Você tem um belo futuro pela frente, logo estará voando rumo à sua almejada liberdade. Só espere o momento certo e embale a esperança junto daqueles que lhe querem bem. Enxugue as lágrimas, arrede para longe o pessimismo, confie no seu taco e dê um forte abraço em seu pai, com o meu carinho e a minha amizade. Beijo.

PS – O amor é a força que move o Universo. É a única coisa que nos dá a certeza da eternidade. E talvez seja essa a missão que nos foi destinada quando aqui chegamos: transformar este mundo em algo que possa ser amado. Força, Ticiana!
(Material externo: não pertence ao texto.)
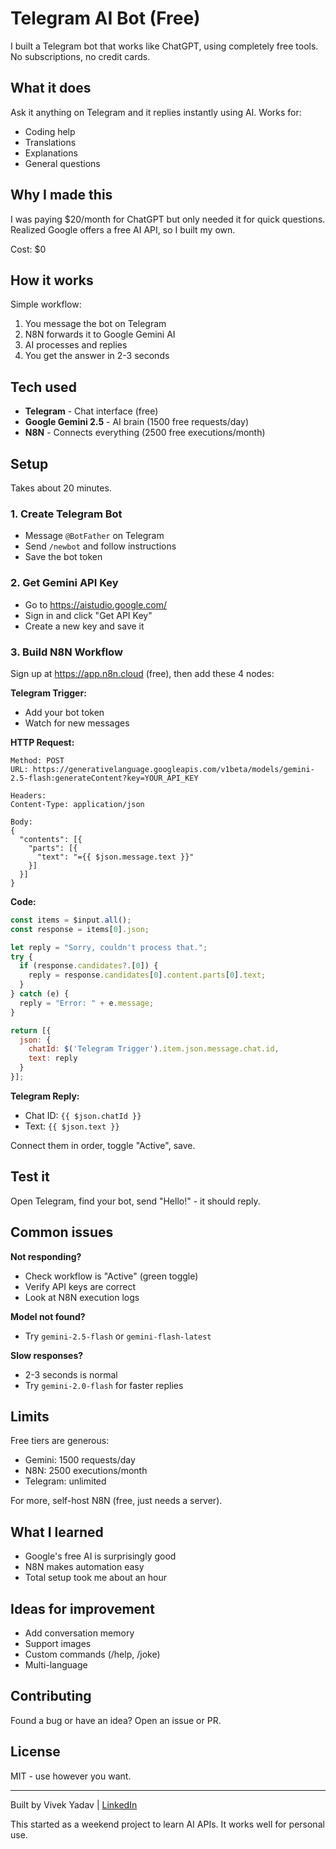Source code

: # Telegram AI Bot (Free)

I built a Telegram bot that works like ChatGPT, using completely free tools. No subscriptions, no credit cards.

## What it does

Ask it anything on Telegram and it replies instantly using AI. Works for:
- Coding help
- Translations
- Explanations
- General questions

## Why I made this

I was paying $20/month for ChatGPT but only needed it for quick questions. Realized Google offers a free AI API, so I built my own.

Cost: $0

## How it works

Simple workflow:
1. You message the bot on Telegram
2. N8N forwards it to Google Gemini AI
3. AI processes and replies
4. You get the answer in 2-3 seconds

## Tech used

- **Telegram** - Chat interface (free)
- **Google Gemini 2.5** - AI brain (1500 free requests/day)
- **N8N** - Connects everything (2500 free executions/month)

## Setup

Takes about 20 minutes.

### 1. Create Telegram Bot

- Message `@BotFather` on Telegram
- Send `/newbot` and follow instructions
- Save the bot token

### 2. Get Gemini API Key

- Go to https://aistudio.google.com/
- Sign in and click "Get API Key"
- Create a new key and save it

### 3. Build N8N Workflow

Sign up at https://app.n8n.cloud (free), then add these 4 nodes:

**Telegram Trigger:**
- Add your bot token
- Watch for new messages

**HTTP Request:**
```
Method: POST
URL: https://generativelanguage.googleapis.com/v1beta/models/gemini-2.5-flash:generateContent?key=YOUR_API_KEY

Headers:
Content-Type: application/json

Body:
{
  "contents": [{
    "parts": [{
      "text": "={{ $json.message.text }}"
    }]
  }]
}
```

**Code:**
```javascript
const items = $input.all();
const response = items[0].json;

let reply = "Sorry, couldn't process that.";
try {
  if (response.candidates?.[0]) {
    reply = response.candidates[0].content.parts[0].text;
  }
} catch (e) {
  reply = "Error: " + e.message;
}

return [{
  json: {
    chatId: $('Telegram Trigger').item.json.message.chat.id,
    text: reply
  }
}];
```

**Telegram Reply:**
- Chat ID: `{{ $json.chatId }}`
- Text: `{{ $json.text }}`

Connect them in order, toggle "Active", save.

## Test it

Open Telegram, find your bot, send "Hello!" - it should reply.

## Common issues

**Not responding?**
- Check workflow is "Active" (green toggle)
- Verify API keys are correct
- Look at N8N execution logs

**Model not found?**
- Try `gemini-2.5-flash` or `gemini-flash-latest`

**Slow responses?**
- 2-3 seconds is normal
- Try `gemini-2.0-flash` for faster replies

## Limits

Free tiers are generous:
- Gemini: 1500 requests/day
- N8N: 2500 executions/month
- Telegram: unlimited

For more, self-host N8N (free, just needs a server).

## What I learned

- Google's free AI is surprisingly good
- N8N makes automation easy
- Total setup took me about an hour

## Ideas for improvement

- Add conversation memory
- Support images
- Custom commands (/help, /joke)
- Multi-language

## Contributing

Found a bug or have an idea? Open an issue or PR.

## License

MIT - use however you want.

---

Built by Vivek Yadav | [LinkedIn](https://linkedin.com/in/vivekyadavsdet)

This started as a weekend project to learn AI APIs. It works well for personal use.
4 ideias sobre “Para Ticiana: entrando na conversa

  1. Ivan Schmidt

    Mestre Celio Heitor, mais uma vez parabéns pela sensibilidade e tato no alinhamento das palavras. Valeu!
    Deixei também meu pequeno recado para a Ticiana, uma poeta…

  2. Ticiana

    Caro Célio,
    Sinto-me lisonjeada em receber uma resposta sua.
    Talvez a poesia queira nos dizer algo. Talvez não.
    De nenhuma maneira gostaria de me justificar, afinal estamos em uma conversa.
    Permita-me apenas fazer uma comparação entre nossos textos: em minhas linhas vejo a morte não como o fim da vida, nem como algo triste e você a menciona tal qual ela é, ou seja, o fim da vida.
    Exatamente neste ponto, podemos achar algo em comum: o amor pela vida. À primeira vista, pode parecer que não, mas de fato pode-se encontrar isso implicita e explicitamente em nossos textos.
    Falar sobre a vida é para poucos, apesar de muito se falar sobre ela, e talvez, por isso, seja mais fácil falar sobre a morte, sobre algo que desconhecemos.
    Ainda não me arrisco a escrever algo sobre ela, a vida. Tenho medo. Ou não me sinto capaz de descrevê-la tal qual ela é. Faltariam-me palavras.
    Suas palavras apenas me reforçam o sentido de viver e em minha pequena experiência de vida, tenho aprendido a importância do presente.
    Sim, a vida é uma dádiva e em meus erros aprendo isso mais concretamente.
    Acho que para um poeta, qualquer resposta é um sinal de que seu trabalho está sendo feito, então, agradeço aqui por você demonstrar que não apenas lê o que eu escrevo, mas, principlamente, que se importa de fato comigo.
    Sigamos em frente!
    Abraços carinhosos

  3. Sergio Silvestre

    Agora a pouco nos meus devaneios escrevi algo meio que parecido do que eu penso da vida”tenho um passado para relembrar e um presente que se acaba num estalar de dedos enquanto escrevo a frase”futuro não existe por que ainda não vivi ele.

  4. Célio Heitor Guimarães

    Querida Ticiana, já que nos aprofundamos no tema, permita-me acrescentar: estamos aqui de passagem e a morte simplesmente não existe.